Causa sonrojo en indignación ver el ataque continuo de la banda podemita contra la propiedad privada y en pro de una nacionalización de la banca. Estamos comprando la idea de los “grandes tenedores” cuando el mismo Pablo Iglesias habla, incluso, de propietarios de 5 viviendas. Quizás, al mismo Vicepresidente del Gobierno, habría que preguntar si el concepto de gran tenedor, dado a luz desde las filas moradas, está en la cantidad o en la calidad…, porque muy probablemente mis 5 viviendas del entorno de los cien mil euros (fruto de 26 años de trabajo y ahorro incansable para dejar un patrimonio a mis hijas) ni equivale a su, tan popular, casa en Galapagar. Habría que preguntarle al ilustre, si alguien del Gobierno va a tener los, perdón, cojones de expropiarnos de nuestras propiedades fruto de herencias, ahorro, trabajo, inversión o cualquiera otra causa. En serio, ¿vamos a tener que justificar que hacemos con nuestros bienes?, en serio, ¿corre peligro a quien haya elegido el ladrillo como plan de inversión o ahorro? Por parte del Estado será un atentado, un atraco subvencionado por el partido socialista y por podemos contra los ciudadanos, contra el pueblo, que contrariedad…
Es momento de decir basta, momento de movilizarse, momento de elevar nuestras voces contra estas políticas que dañan cada semana todo el orden constituido en décadas. A ver si ya nos dejamos los complejitos del pasado de esta “Españita” nuestra y nos “ponemos las pilas”. No puede ser que no tenga repercusión las medidas tomadas por la socialista Francina Armengol en Baleares, hemos de darnos cuenta que es una medida piloto para próximas aplicaciones en otras comunidades. Un experimento viendo qué repercusión tiene este nuevo pisotón al sistema, donde si asistimos impávidos a la medida, tendrán luz verde para aplicarse a otras comunidades gobernadas por el social-comunismo instaurado de nuestro país.
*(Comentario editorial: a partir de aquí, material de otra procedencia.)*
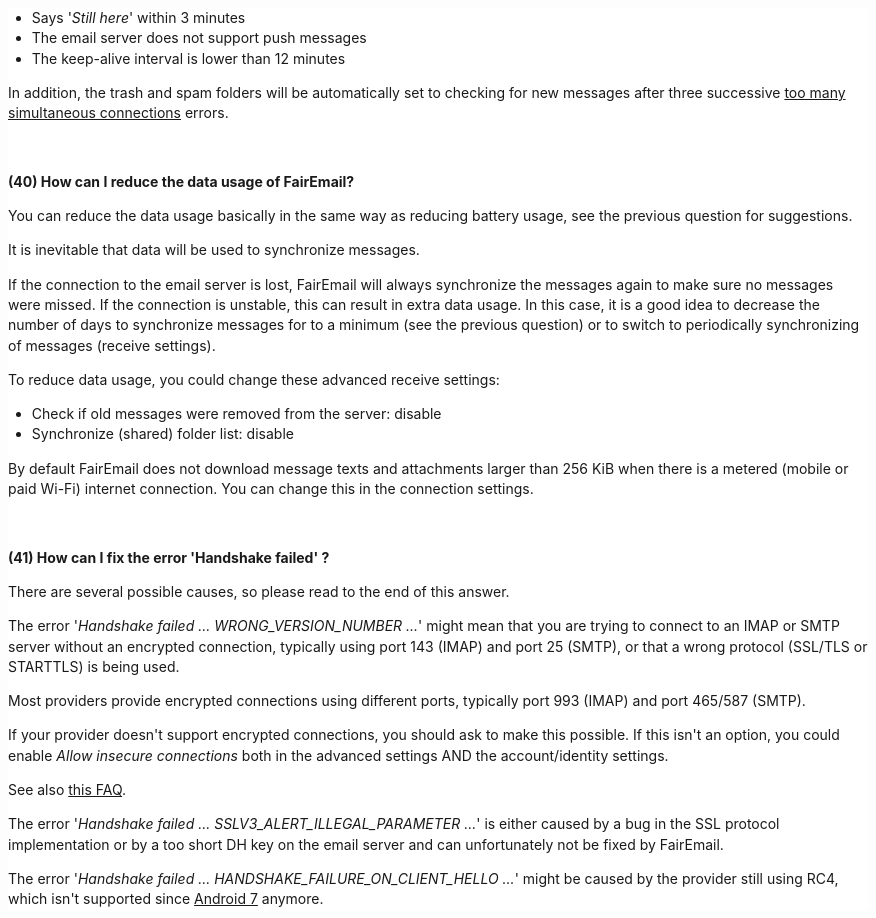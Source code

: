 * Says '*Still here*' within 3 minutes
* The email server does not support push messages
* The keep-alive interval is lower than 12 minutes

In addition, the trash and spam folders will be automatically set to checking for new messages after three successive [too many simultaneous connections](#user-content-faq23) errors.

<br />

<a name="faq40"></a>
**(40) How can I reduce the data usage of FairEmail?**

You can reduce the data usage basically in the same way as reducing battery usage, see the previous question for suggestions.

It is inevitable that data will be used to synchronize messages.

If the connection to the email server is lost, FairEmail will always synchronize the messages again to make sure no messages were missed. If the connection is unstable, this can result in extra data usage. In this case, it is a good idea to decrease the number of days to synchronize messages for to a minimum (see the previous question) or to switch to periodically synchronizing of messages (receive settings).

To reduce data usage, you could change these advanced receive settings:

* Check if old messages were removed from the server: disable
* Synchronize (shared) folder list: disable

By default FairEmail does not download message texts and attachments larger than 256 KiB when there is a metered (mobile or paid Wi-Fi) internet connection. You can change this in the connection settings.

<br />

<a name="faq41"></a>
**(41) How can I fix the error 'Handshake failed' ?**

There are several possible causes, so please read to the end of this answer.

The error '*Handshake failed ... WRONG_VERSION_NUMBER ...*' might mean that you are trying to connect to an IMAP or SMTP server without an encrypted connection, typically using port 143 (IMAP) and port 25 (SMTP), or that a wrong protocol (SSL/TLS or STARTTLS) is being used.

Most providers provide encrypted connections using different ports, typically port 993 (IMAP) and port 465/587 (SMTP).

If your provider doesn't support encrypted connections, you should ask to make this possible. If this isn't an option, you could enable *Allow insecure connections* both in the advanced settings AND the account/identity settings.

See also [this FAQ](#user-content-faq4).

The error '*Handshake failed ... SSLV3_ALERT_ILLEGAL_PARAMETER ...*' is either caused by a bug in the SSL protocol implementation or by a too short DH key on the email server and can unfortunately not be fixed by FairEmail.

The error '*Handshake failed ... HANDSHAKE_FAILURE_ON_CLIENT_HELLO ...*' might be caused by the provider still using RC4, which isn't supported since [Android 7](https://developer.android.com/about/versions/nougat/android-7.0-changes.html#tls-ssl) anymore.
La gravedad de la medida afecta actualmente a fondos de inversión, a la banca, pero próximamente a ti, sí, sí, a usted que esta leyendo el presente artículo, incluso aunque carezca de propiedades. Cuando vamos a comprender que nuestra actual economía es circular y global, que estos patrones “chavistas” lo único que consiguen es poner a España como un país complicado en las inversiones y, por tanto, nada atractivo para invertir en él. Cómo no entender que esas dinámicas comunistas hacen que no se apueste por un país que dependemos -en gran medida-, como bien hemos visto este último año, del turismo, de la inversión extranjera, del sol y del ladrillo… quién no entiende que usted señor camarero que sin seguridad en el patrimonio no hay complejo residencial de playa, que sin el complejo, el turista no llega, que si él no llega, no se toma su desayuno ingles con “ketchup” en el “chiringuito” y que si la terraza frente al mar no se llena, quizás usted no sea rentable para el sufrido autónomo que ha de contratarle en la explotación del bar junto a la orilla del Mediterráneo… Cuidado, esta es la realidad y de seguir pasmados, aletargados y, próximamente, expropiados ya veremos que bien nos sigue yendo.